Olympics organisers are used to facing opposition. Whether it’s human rights activists disrupting the Chinese games, or the bean counters concerned at the spiralling cost of London 2012, a bit of competition is all part and parcel of the Games - and not just for the athletes.
But the rich Russians looking to redevelop the Black Sea resort of Sochi ready for the 2014 Winter Olympics are facing a new test – the resort borders a national park that’s home to 6,000 types of flora and fauna, including 100 endangered species. Perhaps not surprisingly, the environmental lobby isn’t too keen to see their existence threatened for the sake of skiing, skating and jumping about in the snow.

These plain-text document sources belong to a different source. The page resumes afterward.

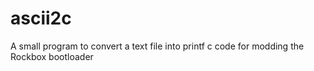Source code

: # ascii2c
A small program to convert a text file into printf c code for modding the Rockbox bootloader
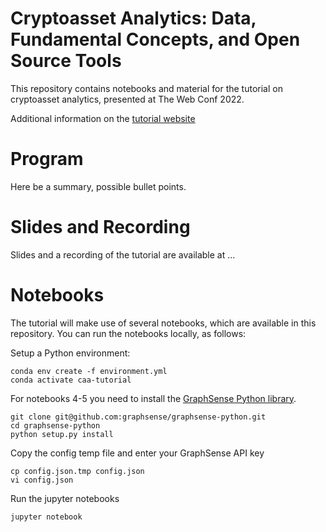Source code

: # Cryptoasset Analytics: Data, Fundamental Concepts, and Open Source Tools

This repository contains notebooks and material for the tutorial on cryptoasset analytics, presented at The Web Conf 2022.

Additional information on the [tutorial website](https://cryptoassetanalytics.net)

# Program

Here be a summary, possible bullet points.

# Slides and Recording

Slides and a recording of the tutorial are available at ...

# Notebooks

The tutorial will make use of several notebooks, which are available in this repository.
You can run the notebooks locally, as follows:

Setup a Python environment:


    conda env create -f environment.yml
    conda activate caa-tutorial

For notebooks 4-5 you need to install the [GraphSense Python library](https://github.com/graphsense/graphsense-python).

    git clone git@github.com:graphsense/graphsense-python.git
    cd graphsense-python
    python setup.py install
    
Copy the config temp file and enter your GraphSense API key

    cp config.json.tmp config.json
    vi config.json

Run the jupyter notebooks

    jupyter notebook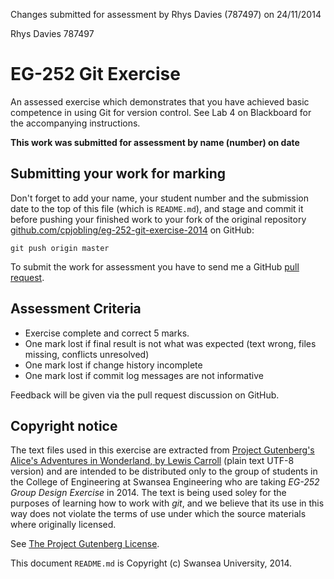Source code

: Changes submitted for assessment by Rhys Davies (787497) on 24/11/2014

Rhys Davies
787497

EG-252 Git Exercise
===================

An assessed exercise which demonstrates that you have achieved basic competence in using Git for version control.
See Lab 4 on Blackboard for the accompanying instructions.

**This work was submitted for assessment by name (number) on date**

## Submitting your work for marking

Don't forget to add your name, your student number and the submission date to the 
top of this file (which is `README.md`), 
and stage and commit it before pushing your finished work to your fork of
the original repository 
[github.com/cpjobling/eg-252-git-exercise-2014](http://github.com/cpjobling/eg-252-git-exercise-2014) 
on GitHub:

    git push origin master

To submit the work for assessment you have to send me a GitHub
[pull request](https://help.github.com/articles/using-pull-requests/).


## Assessment Criteria

- Exercise complete and correct 5 marks.
- One mark lost if final result is not what was expected (text wrong, files missing, conflicts unresolved)
- One mark lost if change history incomplete
- One mark lost if commit log messages are not informative

Feedback will be given via the pull request discussion on GitHub.

## Copyright notice

The text files used in this exercise are extracted from [Project Gutenberg's Alice's Adventures
in Wonderland, by Lewis Carroll](http://www.gutenberg.org/ebooks/11) 
(plain text UTF-8 version) and are intended to be distributed only to the group of students in
the College of Engineering at Swansea Engineering who are taking *EG-252 Group Design Exercise*
in 2014. The text is being used soley for the purposes of learning how to work with *git*, 
and we believe that its use in this way does not violate the terms of use under which the source materials
where originally licensed.

See [The Project Gutenberg License](http://www.gutenberg.org/wiki/Gutenberg:The_Project_Gutenberg_License).

This document `README.md` is Copyright (c) Swansea University, 2014.
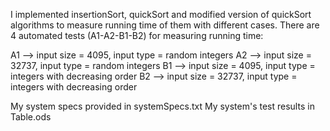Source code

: I implemented insertionSort, quickSort and modified version of quickSort algorithms to measure running time of them with different cases.
There are 4 automated tests (A1-A2-B1-B2) for measuring running time: 

A1 --> input size = 4095, input type = random integers
A2 --> input size = 32737, input type = random integers
B1 --> input size = 4095, input type = integers with decreasing order
B2 --> input size = 32737, input type = integers with decreasing order

My system specs provided in systemSpecs.txt
My system's test results in Table.ods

Billed as one of the world’s last untouched eco-systems, the area next to the Olympic development is a Unesco World Heritage site, home to such endangered species as the West Caucasian chamois mountain goat. The Olympic village next door, meanwhile, is set to house 2,000 athletes and hangers-on, with a bobsled venue seating 11,000.

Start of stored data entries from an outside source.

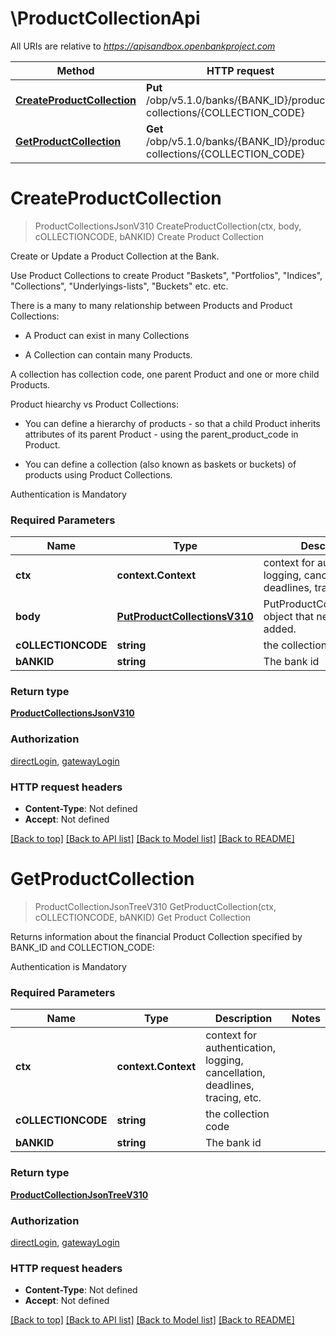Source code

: # \ProductCollectionApi

All URIs are relative to *https://apisandbox.openbankproject.com*

Method | HTTP request | Description
------------- | ------------- | -------------
[**CreateProductCollection**](ProductCollectionApi.md#CreateProductCollection) | **Put** /obp/v5.1.0/banks/{BANK_ID}/product-collections/{COLLECTION_CODE} | Create Product Collection
[**GetProductCollection**](ProductCollectionApi.md#GetProductCollection) | **Get** /obp/v5.1.0/banks/{BANK_ID}/product-collections/{COLLECTION_CODE} | Get Product Collection


# **CreateProductCollection**
> ProductCollectionsJsonV310 CreateProductCollection(ctx, body, cOLLECTIONCODE, bANKID)
Create Product Collection

<p>Create or Update a Product Collection at the Bank.</p><p>Use Product Collections to create Product &quot;Baskets&quot;, &quot;Portfolios&quot;, &quot;Indices&quot;, &quot;Collections&quot;, &quot;Underlyings-lists&quot;, &quot;Buckets&quot; etc. etc.</p><p>There is a many to many relationship between Products and Product Collections:</p><ul><li><p>A Product can exist in many Collections</p></li><li><p>A Collection can contain many Products.</p></li></ul><p>A collection has collection code, one parent Product and one or more child Products.</p><p>Product hiearchy vs Product Collections:</p><ul><li><p>You can define a hierarchy of products - so that a child Product inherits attributes of its parent Product -  using the parent_product_code in Product.</p></li><li><p>You can define a collection (also known as baskets or buckets) of products using Product Collections.</p></li></ul><p>Authentication is Mandatory</p>

### Required Parameters

Name | Type | Description  | Notes
------------- | ------------- | ------------- | -------------
 **ctx** | **context.Context** | context for authentication, logging, cancellation, deadlines, tracing, etc.
  **body** | [**PutProductCollectionsV310**](PutProductCollectionsV310.md)| PutProductCollectionsV310 object that needs to be added. | 
  **cOLLECTIONCODE** | **string**| the collection code | 
  **bANKID** | **string**| The bank id | 

### Return type

[**ProductCollectionsJsonV310**](ProductCollectionsJsonV310.md)

### Authorization

[directLogin](../README.md#directLogin), [gatewayLogin](../README.md#gatewayLogin)

### HTTP request headers

 - **Content-Type**: Not defined
 - **Accept**: Not defined

[[Back to top]](#) [[Back to API list]](../README.md#documentation-for-api-endpoints) [[Back to Model list]](../README.md#documentation-for-models) [[Back to README]](../README.md)

# **GetProductCollection**
> ProductCollectionJsonTreeV310 GetProductCollection(ctx, cOLLECTIONCODE, bANKID)
Get Product Collection

<p>Returns information about the financial Product Collection specified by BANK_ID and COLLECTION_CODE:</p><p>Authentication is Mandatory</p>

### Required Parameters

Name | Type | Description  | Notes
------------- | ------------- | ------------- | -------------
 **ctx** | **context.Context** | context for authentication, logging, cancellation, deadlines, tracing, etc.
  **cOLLECTIONCODE** | **string**| the collection code | 
  **bANKID** | **string**| The bank id | 

### Return type

[**ProductCollectionJsonTreeV310**](ProductCollectionJsonTreeV310.md)

### Authorization

[directLogin](../README.md#directLogin), [gatewayLogin](../README.md#gatewayLogin)

### HTTP request headers

 - **Content-Type**: Not defined
 - **Accept**: Not defined

[[Back to top]](#) [[Back to API list]](../README.md#documentation-for-api-endpoints) [[Back to Model list]](../README.md#documentation-for-models) [[Back to README]](../README.md)

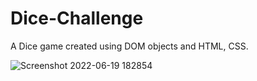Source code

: # Dice-Challenge
A Dice game created using DOM objects and HTML, CSS. 


![Screenshot 2022-06-19 182854](https://user-images.githubusercontent.com/95876637/174482160-838420aa-e604-4647-9823-6dfb0a70e505.png)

The greenies are arguing that it shouldn’t be built along the protected buffer zone.
Facing off in the other corner, Russia’s powerful developers and oligarchs are under starters’ orders, ready for the signal to begin building the first quality winter resort in the Caucasus mountains - they're billing the Sochi Games as a $15bn boost to Russia’s economy.
Construction has yet to begin, but President Putin has announced the availability of $12bn in private and public money for local development. Gazprom is updating roads round the ski resort, and Interros, a conglomerate run by Vladimir Potanin (another of Russia’s heavyweight billionaires) is building an eco-friendly resort to host the Alpine skiing and snowboarding. The green claims are big ones, especially given the nature of the construction site. And if there’s any hypocrisy, it won’t just be the chamois that get in a leather.